Orioles reach the quarter-pole poised for run at .500 or better

May 16, 2011 | Drew Forrester

Whatever you do, be sure and put this blog away somewhere for safe keeping and bring it back on August 1.

That way, when I say “I told you so”, there won’t be any arguments.

Back in January, I was one of those rare voices in Baltimore that told anyone willing to listen that the Orioles were going to be better in 2011.  People thought I was nuts, especially since there’s a portion of the audience out there – nitwits, if you will – who think I “hate the team” and, therefore, am self-precluded from saying anything positive about the Birds.

Phooey on that.

I’ve been saying since January this was going to be a .500 team, at least, providing that they don’t disassemble the key parts in late July.  And that if they hit above their capabilities, the Orioles might just play a meaningful game in September for the first time since 1997.

OK, I’ve seen them play 40 games in 2011.  We’re basically to the 1/4 pole of this marathon…and even after Monday’s collapse in Boston, the Birds are still hovering right around .500 at 19-21. (Note from the author:  In an earlier edition of this, posted roughly around 9:30 pm on Monday, I had given the Orioles a 20-20 record since they were up 6-0 at Fenway Park over the Red Sox.  We all know what happened there…)

Guess what?

I was right.

They ARE better.

They ARE going to finish .500, if this current roster plays out the 162-game schedule.

And I think there’s a very good chance a guy like Brian Roberts or Nick Markakis will put on his uniform at some point in September and say to himself just before the first pitch, “Damn…this is a pretty important game tonight.”

None of this should really be a surprise, because this relative period of good fortune the O’s are experiencing is a direct result of the front office actually TRYING to improve the team in the off-season.  They upgraded at shortsop with the trade and pay raise for J.J. Hardy and the overall team salary is up nearly $20 million from 2010.  Strange things happen when you spend money on quality.

If you’re still not a believer, that’s OK.
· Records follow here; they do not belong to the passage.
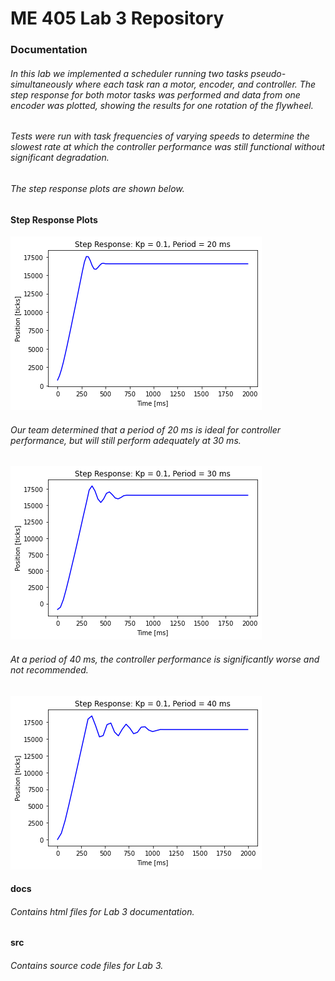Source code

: # ME 405 Lab 3 Repository

### Documentation
###### In this lab we implemented a scheduler running two tasks pseudo-simultaneously where each task ran a motor, encoder, and controller. The step response for both motor tasks was performed and data from one encoder was plotted, showing the results for one rotation of the flywheel. 
###### Tests were run with task frequencies of varying speeds to determine the slowest rate at which the controller performance was still functional without significant degradation. 
###### The step response plots are shown below.

#### Step Response Plots
![Period = 20ms](Images/Period20ms.png)
###### Our team determined that a period of 20 ms is ideal for controller performance, but will still perform adequately at 30 ms.


![Period = 30ms](Images/Period30ms.png)
###### At a period of 40 ms, the controller performance is significantly worse and not recommended. 


![Period = 40ms](Images/Period40ms.png)


#### docs
###### Contains html files for Lab 3 documentation. 

#### src
###### Contains source code files for Lab 3. 
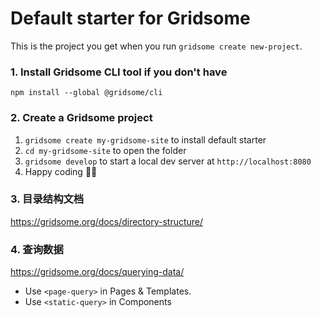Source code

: # Default starter for Gridsome

This is the project you get when you run `gridsome create new-project`.

### 1. Install Gridsome CLI tool if you don't have

`npm install --global @gridsome/cli`

### 2. Create a Gridsome project

1. `gridsome create my-gridsome-site` to install default starter
2. `cd my-gridsome-site` to open the folder
3. `gridsome develop` to start a local dev server at `http://localhost:8080`
4. Happy coding 🎉🙌

### 3. 目录结构文档

https://gridsome.org/docs/directory-structure/

### 4. 查询数据

https://gridsome.org/docs/querying-data/

- Use `<page-query>` in Pages & Templates.
- Use `<static-query>` in Components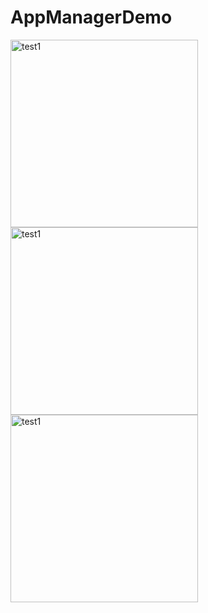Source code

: ﻿# AppManagerDemo

<img src="https://github.com/user-attachments/assets/2c069b04-e6ba-4c23-b173-bf7783a67a50" width="300" alt="test1">
<img src="https://github.com/user-attachments/assets/26a4baba-7bda-4751-b0db-4783378dfd3e" width="300" alt="test1">
<img src="https://github.com/user-attachments/assets/02f7d303-6d01-4763-8769-565d470f37cd" width="300" alt="test1">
You’re just not paying close enough attention, that’s all.

I’m not saying the Orioles are going to win the American League East.  That would take a complete reversal of fortune by the three teams who have occupied the top stop in the East since Clinton was the President – namely, the Yankees, Red Sox and Rays.

But I also think August 15 is going to roll around and ONE of those teams will be 15 games over .500 and comfortably in front (who?  probably the Red Sox) and the other four teams in the East will all be within 5 games of one another.

This year, 88 wins in the American League might just be enough to gain a Wild Card berth.  And that means – if I’m right – that someone will need to go 88-74.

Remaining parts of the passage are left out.